**Exercise**
Going down the data below, set down exactly the line with "Pořadí jednotlivých atomových" and each line after it through the line with "s~vyšší hodnotou $L$."; no other lines.
════════════════════
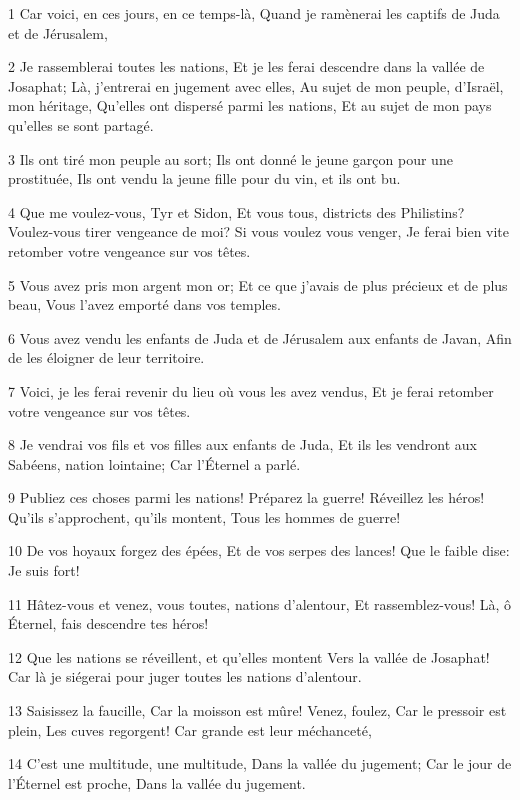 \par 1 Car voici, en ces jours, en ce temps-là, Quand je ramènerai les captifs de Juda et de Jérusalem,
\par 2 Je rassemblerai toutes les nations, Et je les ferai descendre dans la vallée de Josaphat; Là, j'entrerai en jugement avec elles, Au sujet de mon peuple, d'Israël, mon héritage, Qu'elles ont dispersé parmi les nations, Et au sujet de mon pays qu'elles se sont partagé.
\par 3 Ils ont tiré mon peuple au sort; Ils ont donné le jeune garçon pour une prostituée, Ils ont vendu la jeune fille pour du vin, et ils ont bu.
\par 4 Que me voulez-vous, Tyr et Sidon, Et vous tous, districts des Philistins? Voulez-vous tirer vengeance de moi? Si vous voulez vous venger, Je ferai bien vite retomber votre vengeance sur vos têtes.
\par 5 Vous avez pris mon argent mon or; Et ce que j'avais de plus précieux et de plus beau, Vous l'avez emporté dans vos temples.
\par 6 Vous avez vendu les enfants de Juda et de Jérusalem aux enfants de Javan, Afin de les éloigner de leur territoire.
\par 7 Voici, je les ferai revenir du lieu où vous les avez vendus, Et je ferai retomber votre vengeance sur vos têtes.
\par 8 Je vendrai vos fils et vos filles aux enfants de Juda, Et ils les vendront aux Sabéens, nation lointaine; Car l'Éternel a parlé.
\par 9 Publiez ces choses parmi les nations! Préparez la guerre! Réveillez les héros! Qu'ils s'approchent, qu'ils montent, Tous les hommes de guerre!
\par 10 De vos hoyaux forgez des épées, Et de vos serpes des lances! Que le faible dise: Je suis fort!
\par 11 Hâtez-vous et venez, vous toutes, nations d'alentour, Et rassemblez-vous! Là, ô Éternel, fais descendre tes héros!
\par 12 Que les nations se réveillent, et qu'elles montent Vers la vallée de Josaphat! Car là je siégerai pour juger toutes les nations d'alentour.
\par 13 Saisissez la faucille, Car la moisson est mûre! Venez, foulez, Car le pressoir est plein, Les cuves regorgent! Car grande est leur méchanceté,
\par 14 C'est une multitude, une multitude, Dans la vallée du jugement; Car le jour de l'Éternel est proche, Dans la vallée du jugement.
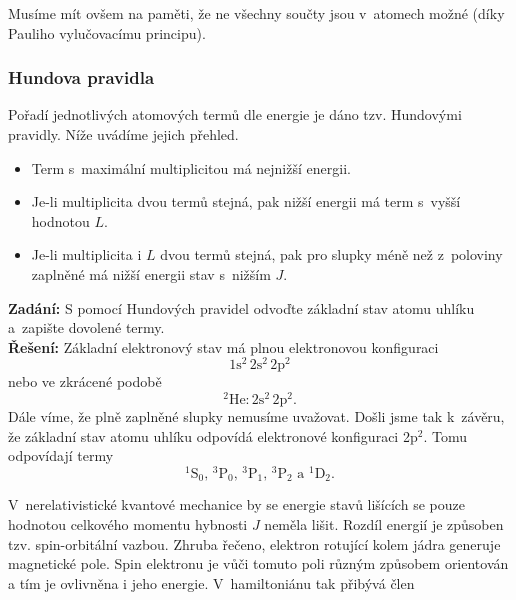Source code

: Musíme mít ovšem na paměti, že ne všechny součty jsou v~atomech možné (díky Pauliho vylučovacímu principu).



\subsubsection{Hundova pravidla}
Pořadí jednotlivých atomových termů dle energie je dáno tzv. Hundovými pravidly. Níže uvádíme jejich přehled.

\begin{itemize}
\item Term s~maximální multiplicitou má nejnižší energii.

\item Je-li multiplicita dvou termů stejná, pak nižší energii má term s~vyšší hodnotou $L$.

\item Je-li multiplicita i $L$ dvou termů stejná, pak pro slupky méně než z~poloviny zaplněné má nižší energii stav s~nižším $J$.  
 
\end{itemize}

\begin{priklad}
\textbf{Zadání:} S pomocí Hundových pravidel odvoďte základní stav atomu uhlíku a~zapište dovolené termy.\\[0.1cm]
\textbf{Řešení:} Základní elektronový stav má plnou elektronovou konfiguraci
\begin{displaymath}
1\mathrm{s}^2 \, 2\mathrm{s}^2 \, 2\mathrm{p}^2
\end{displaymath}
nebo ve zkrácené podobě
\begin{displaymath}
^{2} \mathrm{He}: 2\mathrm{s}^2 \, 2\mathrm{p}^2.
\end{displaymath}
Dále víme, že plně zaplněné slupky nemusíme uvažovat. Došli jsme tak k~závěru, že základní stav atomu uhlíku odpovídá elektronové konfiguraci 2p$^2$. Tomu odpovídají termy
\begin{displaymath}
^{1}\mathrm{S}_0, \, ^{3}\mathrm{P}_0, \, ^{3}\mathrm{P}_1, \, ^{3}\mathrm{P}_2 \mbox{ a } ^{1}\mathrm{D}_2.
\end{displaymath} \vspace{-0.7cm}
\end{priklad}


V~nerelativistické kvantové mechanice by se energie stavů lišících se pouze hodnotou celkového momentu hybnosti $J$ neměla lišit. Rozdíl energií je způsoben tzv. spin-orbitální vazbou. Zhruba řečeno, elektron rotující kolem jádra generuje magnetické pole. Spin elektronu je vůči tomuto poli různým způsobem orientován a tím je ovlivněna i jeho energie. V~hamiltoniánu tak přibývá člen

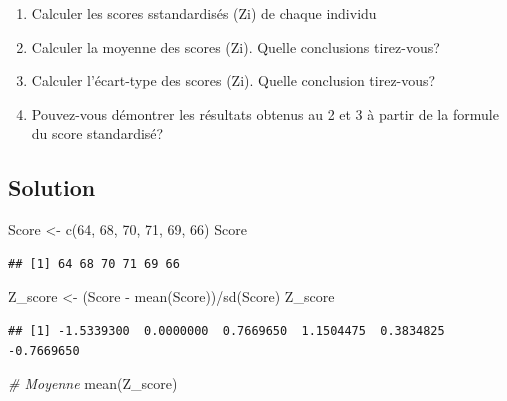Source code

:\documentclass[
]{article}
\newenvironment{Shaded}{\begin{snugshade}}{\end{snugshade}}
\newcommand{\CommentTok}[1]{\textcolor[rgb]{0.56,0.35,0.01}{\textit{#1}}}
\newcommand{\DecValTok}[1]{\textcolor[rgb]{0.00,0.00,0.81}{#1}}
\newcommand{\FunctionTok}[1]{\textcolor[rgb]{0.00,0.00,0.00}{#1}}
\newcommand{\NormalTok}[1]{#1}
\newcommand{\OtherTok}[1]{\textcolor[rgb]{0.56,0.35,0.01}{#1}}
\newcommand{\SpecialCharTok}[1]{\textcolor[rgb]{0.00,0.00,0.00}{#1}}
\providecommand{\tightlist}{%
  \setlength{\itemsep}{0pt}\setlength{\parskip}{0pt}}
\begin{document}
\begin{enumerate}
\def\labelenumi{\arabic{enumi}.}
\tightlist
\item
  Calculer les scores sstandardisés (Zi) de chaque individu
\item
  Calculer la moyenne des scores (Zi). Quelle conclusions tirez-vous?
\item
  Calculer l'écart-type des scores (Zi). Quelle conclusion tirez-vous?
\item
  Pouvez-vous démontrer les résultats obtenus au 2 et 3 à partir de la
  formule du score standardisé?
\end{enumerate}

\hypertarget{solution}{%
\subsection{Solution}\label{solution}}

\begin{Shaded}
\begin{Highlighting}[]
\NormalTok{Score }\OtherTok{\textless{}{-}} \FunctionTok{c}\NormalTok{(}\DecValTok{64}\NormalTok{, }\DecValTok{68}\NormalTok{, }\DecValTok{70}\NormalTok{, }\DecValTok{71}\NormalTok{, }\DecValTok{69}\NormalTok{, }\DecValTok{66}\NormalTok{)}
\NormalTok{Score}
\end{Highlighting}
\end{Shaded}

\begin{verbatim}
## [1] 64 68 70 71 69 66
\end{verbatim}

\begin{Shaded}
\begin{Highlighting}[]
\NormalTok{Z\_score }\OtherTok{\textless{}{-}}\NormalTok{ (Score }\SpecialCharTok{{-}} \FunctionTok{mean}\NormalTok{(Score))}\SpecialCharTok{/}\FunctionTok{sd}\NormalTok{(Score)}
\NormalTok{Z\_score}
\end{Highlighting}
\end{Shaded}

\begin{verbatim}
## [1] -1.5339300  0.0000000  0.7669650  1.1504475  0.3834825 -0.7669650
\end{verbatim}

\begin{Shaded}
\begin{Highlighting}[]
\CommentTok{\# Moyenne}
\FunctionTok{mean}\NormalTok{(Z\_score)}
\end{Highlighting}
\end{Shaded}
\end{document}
════════════════════
**Solution to the problem**
Pořadí jednotlivých atomových termů dle energie je dáno tzv. Hundovými pravidly. Níže uvádíme jejich přehled.

\begin{itemize}
\item Term s~maximální multiplicitou má nejnižší energii.

\item Je-li multiplicita dvou termů stejná, pak nižší energii má term s~vyšší hodnotou $L$.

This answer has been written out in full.